It may be more insightful if I'd redo the tests with the page write size of 2kB but 300bytes was closer to our use-case. We (currently) do no other buffering or queueing - I may do that later though. I suppose you can also see that the longer write times (>10ms) are relatively rare and follow a distinct pattern, so there is definately something that can be optimizable ;)

--> i added a page-sized write-call benchmark with 5k sample. One can clearly see that write times spike on every second block. This may be related to the lfs_gc call? these time spikes also seem to increase in maximum time needed the larger file gets? limiting metadata_max to the suggested values did not have an effect.

edit: the >10ms writes definetly happen when the end of some block(s) is reached [and something else also happens?] (ca. every 873 write calls; it takes 6.8 samples to write a page (i.e. perform a prog call), and there are 64 pages in a block (6.8 * 64 = 436,9066, which makes 873 write calls 2 full blocks)

edit2: added the 440k x 300 bytes benchmark. Same behavior. Max write time is at around 35 ms now. Initial tests with 5k samples at 300 bytes with metadata_max at 8kB has shown literally no difference at all. Will test now with 100k samples.

edit3: setting metadata_max to 2048 also had no effect for 100k samples. Results are a very close reproduction of the metadata_max set to 0 (i.e. block size). Outliers are predictable at the block borders.
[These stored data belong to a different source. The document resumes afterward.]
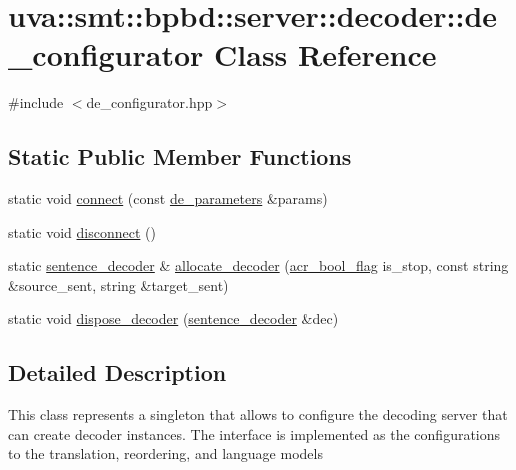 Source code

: \hypertarget{classuva_1_1smt_1_1bpbd_1_1server_1_1decoder_1_1de__configurator}{}\section{uva\+:\+:smt\+:\+:bpbd\+:\+:server\+:\+:decoder\+:\+:de\+\_\+configurator Class Reference}
\label{classuva_1_1smt_1_1bpbd_1_1server_1_1decoder_1_1de__configurator}


{\ttfamily \#include $<$de\+\_\+configurator.\+hpp$>$}

\subsection*{Static Public Member Functions}
\begin{DoxyCompactItemize}
\item 
static void \hyperlink{classuva_1_1smt_1_1bpbd_1_1server_1_1decoder_1_1de__configurator_ad63482752d6be89b3a56d4fa57e0a7c0}{connect} (const \hyperlink{namespaceuva_1_1smt_1_1bpbd_1_1server_1_1decoder_aaf4d5faf3a48156401c854d163d4b848}{de\+\_\+parameters} \&params)
\item 
static void \hyperlink{classuva_1_1smt_1_1bpbd_1_1server_1_1decoder_1_1de__configurator_a6857ee035e566469fdafc3bd6fb2a92b}{disconnect} ()
\item 
static \hyperlink{classuva_1_1smt_1_1bpbd_1_1server_1_1decoder_1_1sentence_1_1sentence__decoder}{sentence\+\_\+decoder} \& \hyperlink{classuva_1_1smt_1_1bpbd_1_1server_1_1decoder_1_1de__configurator_aadf303dc8fbc43df002f0d8bdb97facb}{allocate\+\_\+decoder} (\hyperlink{namespaceuva_1_1utils_1_1threads_a1c174d3a90b2b056554d897188ad2c74}{acr\+\_\+bool\+\_\+flag} is\+\_\+stop, const string \&source\+\_\+sent, string \&target\+\_\+sent)
\item 
static void \hyperlink{classuva_1_1smt_1_1bpbd_1_1server_1_1decoder_1_1de__configurator_a0518550eb8a56127225376ccb996d3f2}{dispose\+\_\+decoder} (\hyperlink{classuva_1_1smt_1_1bpbd_1_1server_1_1decoder_1_1sentence_1_1sentence__decoder}{sentence\+\_\+decoder} \&dec)
\end{DoxyCompactItemize}


\subsection{Detailed Description}
This class represents a singleton that allows to configure the decoding server that can create decoder instances. The interface is implemented as the configurations to the translation, reordering, and language models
p.s.: Benchmarks were performed with FreeRTOS on an nrf52840

geky commented 1 week ago

Hi @CSC-Sendance, sorry for the late response.

My first thought was that you're now hitting lookahead buffer scans, but it's very interesting, and a bit wild, that you can clearly see the topology of the CTZ skip-list in your performance measurements.

It would be interesting to know the breakdown of read vs prog vs erase operations, this might be easy to measure with some simple global counters (example).

The best explanation I can think of is that this is simply the overhead necessary to build each CTZ skip-list node.

The way our skip-lists work is every $n$ th block contains $\text{ctz}(n)+1$ pointers. This forms the spiky pattern you are seeing, with the tallest spikes being limited to $\log_2 n$.

What may be happening is building each of these pointers with a 2KiB reads ends up spending a lot of time reading unused data to find the relevant block address.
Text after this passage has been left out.